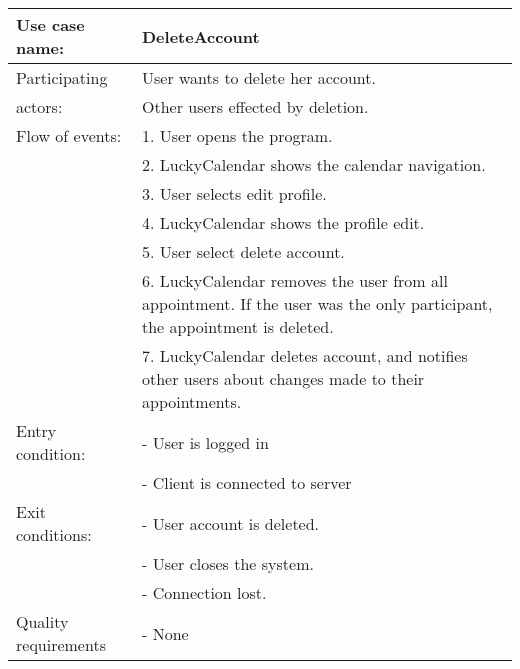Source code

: {\tabulinesep=1.2mm
\begin{tabu}{ | p{3cm} | p{13cm} |}
    \hline
    Use case name: 			& 		DeleteAccount\\ \hline
    Participating  			& 		User wants to delete her account. \\
    actors:					&		Other users effected by deletion.\\ \hline
    Flow of events: 		& 		1. User opens the program. \\
							&		2. LuckyCalendar shows the calendar navigation.\\
							&		3. User selects edit profile.\\
							&		4. LuckyCalendar shows the profile edit.\\
							&		5. User select delete account.\\
							&		6. LuckyCalendar removes the user from all appointment. If the user was the only participant, the appointment is deleted.\\
							&		7. LuckyCalendar deletes account, and notifies other users about changes made to their appointments. \\\hline
    Entry condition: 		& 		- User is logged in  \\
    						&		- Client is connected to server \\\hline
	Exit conditions: 		&		- User account is deleted.\\
							&		- User closes the system.\\
							&		- Connection lost.\\\hline
	Quality requirements	&	 	- None \\\hline
\end{tabu}
}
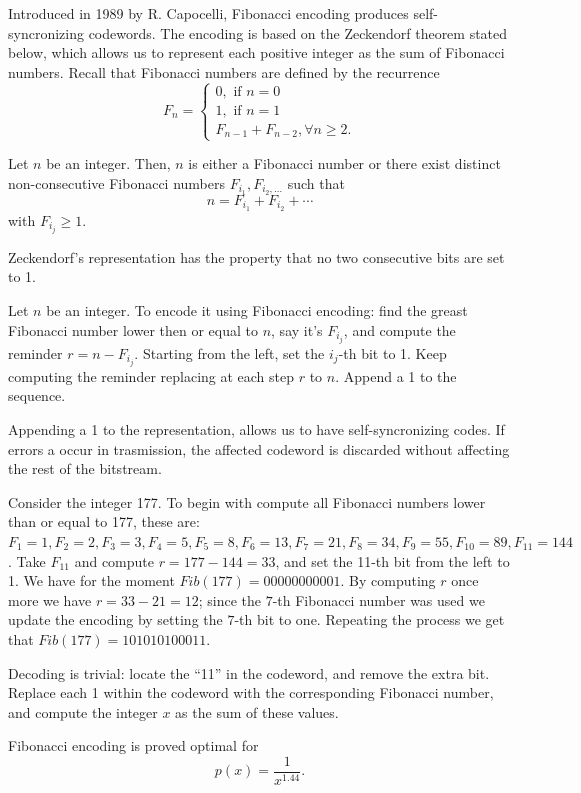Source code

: \documentclass{subfiles}
\begin{document}
    Introduced in 1989 by R. Capocelli, Fibonacci encoding produces self-syncronizing codewords.
        The encoding is based on the Zeckendorf theorem stated below,
        which allows us to represent each positive integer as the sum of Fibonacci numbers.
        Recall that Fibonacci numbers are defined by the recurrence 
        \[
            F_{n} = \begin{cases}
                0, \text{ if } n = 0 \\ 
                1, \text{ if } n = 1 \\ 
                F_{n - 1} + F_{n - 2}, \forall n \ge 2.
            \end{cases}
        \]

    \begin{theorem*}[Zeckendorf's]
        Let \(n\) be an integer. 
            Then, \(n\) is either a Fibonacci number or 
            there exist distinct non-consecutive Fibonacci numbers
            \(F_{i_{1}}, F_{i_{2}, \ldots}\) such that
            \[
                n = F_{i_{1}} + F_{i_{2}} + \cdots 
            \]
            with \(F_{i_{j}} \ge 1\).
    \end{theorem*}
    Zeckendorf's representation has the property that no two consecutive bits 
        are set to 1.

    Let \(n\) be an integer. To encode it using Fibonacci encoding:
        find the greast Fibonacci number lower then or equal to \(n\),
        say it's \(F_{i_{j}}\), and compute the reminder \(r = n - F_{i_{j}}\).
        Starting from the left, set the \(i_{j}\)-th bit to 1.
        Keep computing the reminder replacing at each step \(r\) to \(n\).
        Append a 1 to the sequence.

    Appending a 1 to the representation, allows us to have self-syncronizing codes.
        If errors a occur in trasmission, the affected codeword is discarded 
        without affecting the rest of the bitstream. 

    \begin{example*}
        Consider the integer 177. To begin with compute all Fibonacci numbers 
            lower than or equal to 177, these are: \(F_{1} = 1, F_{2} = 2, F_{3} = 3,
            F_{4} = 5, F_{5} = 8, F_{6} = 13, F_{7} = 21, F_{8} = 34, F_{9} = 55,
            F_{10} = 89, F_{11} = 144\). Take \(F_{11}\) and compute \(r = 177 - 144 = 33\),
            and set the 11-th bit from the left to 1. 
            We have for the moment \(Fib(177) = 00000000001\).
            By computing \(r\) once more we have \(r = 33 - 21 = 12\);
            since the \(7\)-th Fibonacci number was used we update the encoding by setting the 
            \(7\)-th bit to one. Repeating the process we get that \(Fib(177) = 101010100011\).
    \end{example*}

    Decoding is trivial: locate the ``11'' in the codeword, and remove the extra bit.
        Replace each 1 within the codeword with the corresponding Fibonacci number,
        and compute the integer \(x\) as the sum of these values.

    Fibonacci encoding is proved optimal for 
    \[
        p(x) = \frac{1}{x^{1.44}}.
    \]
\end{document}
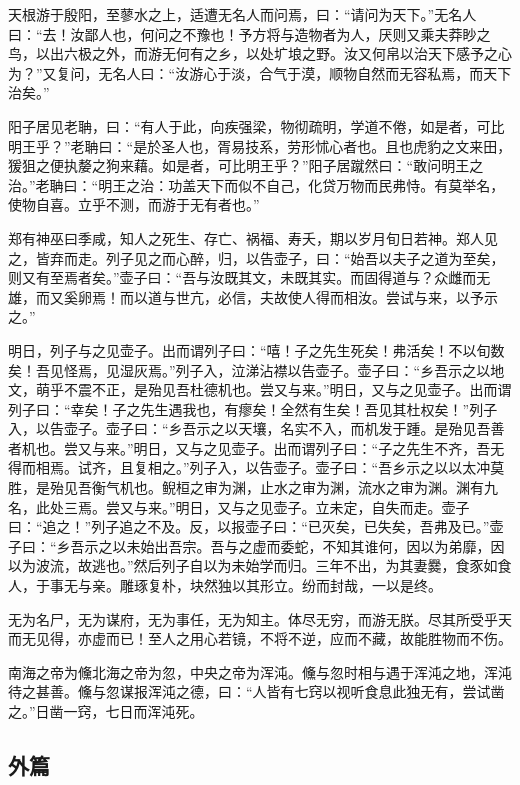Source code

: \documentclass[]{article}
\begin{document}
天根游于殷阳，至蓼水之上，适遭无名人而问焉，曰：``请问为天下。''无名人曰：``去！汝鄙人也，何问之不豫也！予方将与造物者为人，厌则又乘夫莽眇之鸟，以出六极之外，而游无何有之乡，以处圹埌之野。汝又何帛以治天下感予之心为？''又复问，无名人曰：``汝游心于淡，合气于漠，顺物自然而无容私焉，而天下治矣。''

阳子居见老聃，曰：``有人于此，向疾强梁，物彻疏明，学道不倦，如是者，可比明王乎？''老聃曰：``是於圣人也，胥易技系，劳形怵心者也。且也虎豹之文来田，猨狙之便执嫠之狗来藉。如是者，可比明王乎？''阳子居蹴然曰：``敢问明王之治。''老聃曰：``明王之治：功盖天下而似不自己，化贷万物而民弗恃。有莫举名，使物自喜。立乎不测，而游于无有者也。''

郑有神巫曰季咸，知人之死生、存亡、祸福、寿夭，期以岁月旬日若神。郑人见之，皆弃而走。列子见之而心醉，归，以告壶子，曰：``始吾以夫子之道为至矣，则又有至焉者矣。''壶子曰：``吾与汝既其文，未既其实。而固得道与？众雌而无雄，而又奚卵焉！而以道与世亢，必信，夫故使人得而相汝。尝试与来，以予示之。''

明日，列子与之见壶子。出而谓列子曰：``嘻！子之先生死矣！弗活矣！不以旬数矣！吾见怪焉，见湿灰焉。''列子入，泣涕沾襟以告壶子。壶子曰：``乡吾示之以地文，萌乎不震不正，是殆见吾杜德机也。尝又与来。''明日，又与之见壶子。出而谓列子曰：``幸矣！子之先生遇我也，有瘳矣！全然有生矣！吾见其杜权矣！''列子入，以告壶子。壶子曰：``乡吾示之以天壤，名实不入，而机发于踵。是殆见吾善者机也。尝又与来。''明日，又与之见壶子。出而谓列子曰：``子之先生不齐，吾无得而相焉。试齐，且复相之。''列子入，以告壶子。壶子曰：``吾乡示之以以太冲莫胜，是殆见吾衡气机也。鲵桓之审为渊，止水之审为渊，流水之审为渊。渊有九名，此处三焉。尝又与来。''明日，又与之见壶子。立未定，自失而走。壶子曰：``追之！''列子追之不及。反，以报壶子曰：``已灭矣，已失矣，吾弗及已。''壶子曰：``乡吾示之以未始出吾宗。吾与之虚而委蛇，不知其谁何，因以为弟靡，因以为波流，故逃也。''然后列子自以为未始学而归。三年不出，为其妻爨，食豕如食人，于事无与亲。雕琢复朴，块然独以其形立。纷而封哉，一以是终。

无为名尸，无为谋府，无为事任，无为知主。体尽无穷，而游无朕。尽其所受乎天而无见得，亦虚而已！至人之用心若镜，不将不逆，应而不藏，故能胜物而不伤。

南海之帝为儵北海之帝为忽，中央之帝为浑沌。儵与忽时相与遇于浑沌之地，浑沌待之甚善。儵与忽谋报浑沌之德，曰：``人皆有七窍以视听食息此独无有，尝试凿之。''日凿一窍，七日而浑沌死。

\hypertarget{header-n181}{%
\subsection{外篇}\label{header-n181}}
\end{document}
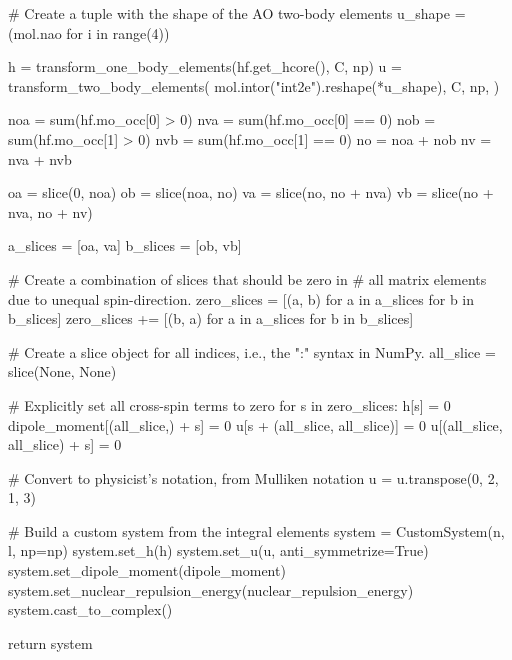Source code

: \begin{python}
    # Create a tuple with the shape of the AO two-body elements
    u_shape = (mol.nao for i in range(4))

    h = transform_one_body_elements(hf.get_hcore(), C, np)
    u = transform_two_body_elements(
        mol.intor("int2e").reshape(*u_shape),
        C,
        np,
    )

    noa = sum(hf.mo_occ[0] > 0)
    nva = sum(hf.mo_occ[0] == 0)
    nob = sum(hf.mo_occ[1] > 0)
    nvb = sum(hf.mo_occ[1] == 0)
    no = noa + nob
    nv = nva + nvb

    oa = slice(0, noa)
    ob = slice(noa, no)
    va = slice(no, no + nva)
    vb = slice(no + nva, no + nv)

    a_slices = [oa, va]
    b_slices = [ob, vb]

    # Create a combination of slices that should be zero in
    # all matrix elements due to unequal spin-direction.
    zero_slices = [(a, b) for a in a_slices for b in b_slices]
    zero_slices += [(b, a) for a in a_slices for b in b_slices]

    # Create a slice object for all indices, i.e., the ":" syntax in NumPy.
    all_slice = slice(None, None)

    # Explicitly set all cross-spin terms to zero
    for s in zero_slices:
        h[s] = 0
        dipole_moment[(all_slice,) + s] = 0
        u[s + (all_slice, all_slice)] = 0
        u[(all_slice, all_slice) + s] = 0

    # Convert to physicist's notation, from Mulliken notation
    u = u.transpose(0, 2, 1, 3)

    # Build a custom system from the integral elements
    system = CustomSystem(n, l, np=np)
    system.set_h(h)
    system.set_u(u, anti_symmetrize=True)
    system.set_dipole_moment(dipole_moment)
    system.set_nuclear_repulsion_energy(nuclear_repulsion_energy)
    system.cast_to_complex()

    return system
\end{python}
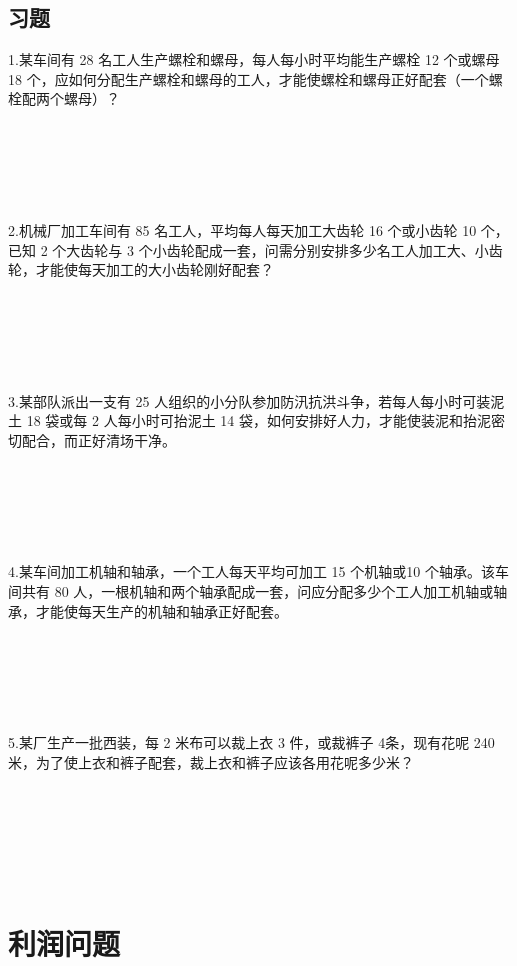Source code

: \documentclass{article}
\begin{document}
\subsection{习题}
1.某车间有 28 名工人生产螺栓和螺母，每人每小时平均能生产螺栓 12 个或螺母 18 个，应如何分配生产螺栓和螺母的工人，才能使螺栓和螺母正好配套（一个螺栓配两个螺母）？

~\\
~\\
~\\
~\\
~\\
2.机械厂加工车间有 85 名工人，平均每人每天加工大齿轮 16 个或小齿轮 10 个，已知 2 个大齿轮与 3 个小齿轮配成一套，问需分别安排多少名工人加工大、小齿轮，才能使每天加工的大小齿轮刚好配套？

~\\
~\\
~\\
~\\
~\\
3.某部队派出一支有 25 人组织的小分队参加防汛抗洪斗争，若每人每小时可装泥土 18 袋或每 2 人每小时可抬泥土 14 袋，如何安排好人力，才能使装泥和抬泥密切配合，而正好清场干净。

~\\
~\\
~\\
~\\
~\\
4.某车间加工机轴和轴承，一个工人每天平均可加工 15 个机轴或10 个轴承。该车间共有 80 人，一根机轴和两个轴承配成一套，问应分配多少个工人加工机轴或轴承，才能使每天生产的机轴和轴承正好配套。

~\\
~\\
~\\
~\\
~\\
5.某厂生产一批西装，每 2 米布可以裁上衣 3 件，或裁裤子 4条，现有花呢 240 米，为了使上衣和裤子配套，裁上衣和裤子应该各用花呢多少米？

~\\
~\\
~\\
~\\
~\\

\newpage
\section{利润问题}
\end{document}
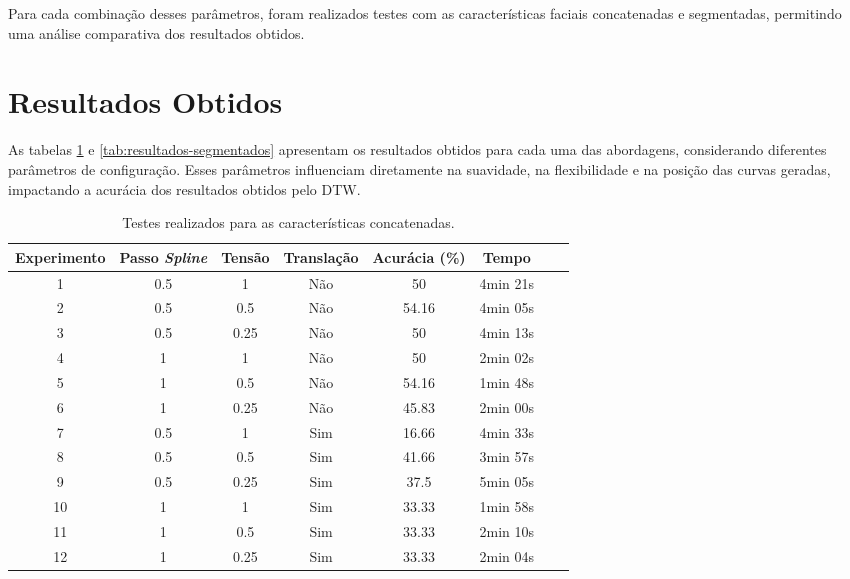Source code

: Para cada combinação desses parâmetros, foram realizados testes com as características faciais concatenadas e segmentadas, permitindo uma análise comparativa dos resultados obtidos.

\section{Resultados Obtidos}

 As tabelas \ref{tab:resultados-concatenados} e \ref{tab:resultados-segmentados} apresentam os resultados obtidos para cada uma das abordagens, considerando diferentes parâmetros de configuração. Esses parâmetros influenciam diretamente na suavidade, na flexibilidade e na posição das curvas geradas, impactando a acurácia dos resultados obtidos pelo DTW.

\begin{table}[h!]
    \centering
    \caption{Testes realizados para as características concatenadas.}
    \begin{tabular}{|c|c|c|c|c|c|c|c|}
    \hline
    \textbf{Experimento} & \textbf{Passo \textit{Spline}} & \textbf{Tensão} & \textbf{Translação} & \textbf{Acurácia (\%)} & \textbf{Tempo} \\
    \hline
    1 & 0.5 & 1 & Não & 50 & 4min 21s\\
    2 & 0.5 & 0.5 & Não & 54.16 & 4min 05s\\
    3 & 0.5 & 0.25 & Não & 50 & 4min 13s\\

    4 & 1 & 1 & Não & 50 & 2min 02s\\
    5 & 1 & 0.5 & Não & 54.16 & 1min 48s\\
    6 & 1 & 0.25 & Não & 45.83 & 2min 00s\\

    7 & 0.5 & 1 & Sim & 16.66 & 4min 33s \\
    8 & 0.5 & 0.5 & Sim & 41.66 & 3min 57s \\
    9 & 0.5 & 0.25 & Sim & 37.5 & 5min 05s\\
 
    10 & 1 & 1 & Sim & 33.33 & 1min 58s \\
    11 & 1 & 0.5 & Sim & 33.33 & 2min 10s \\
    12 & 1 & 0.25 & Sim & 33.33 & 2min 04s \\
    \hline
    \end{tabular}
    \label{tab:resultados-concatenados}
\end{table}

* What is being asked
Copy from the line with "10 & 1 & 1 & Sim & 33.33 & 1min 58s \\" to the final line of the records, inclusive, and add nothing else.

* Answer to this problem
    10 & 1 & 1 & Sim & 33.33 & 1min 58s \\
    11 & 1 & 0.5 & Sim & 33.33 & 2min 10s \\
    12 & 1 & 0.25 & Sim & 33.33 & 2min 04s \\
    \hline
    \end{tabular}
    \label{tab:resultados-concatenados}
\end{table}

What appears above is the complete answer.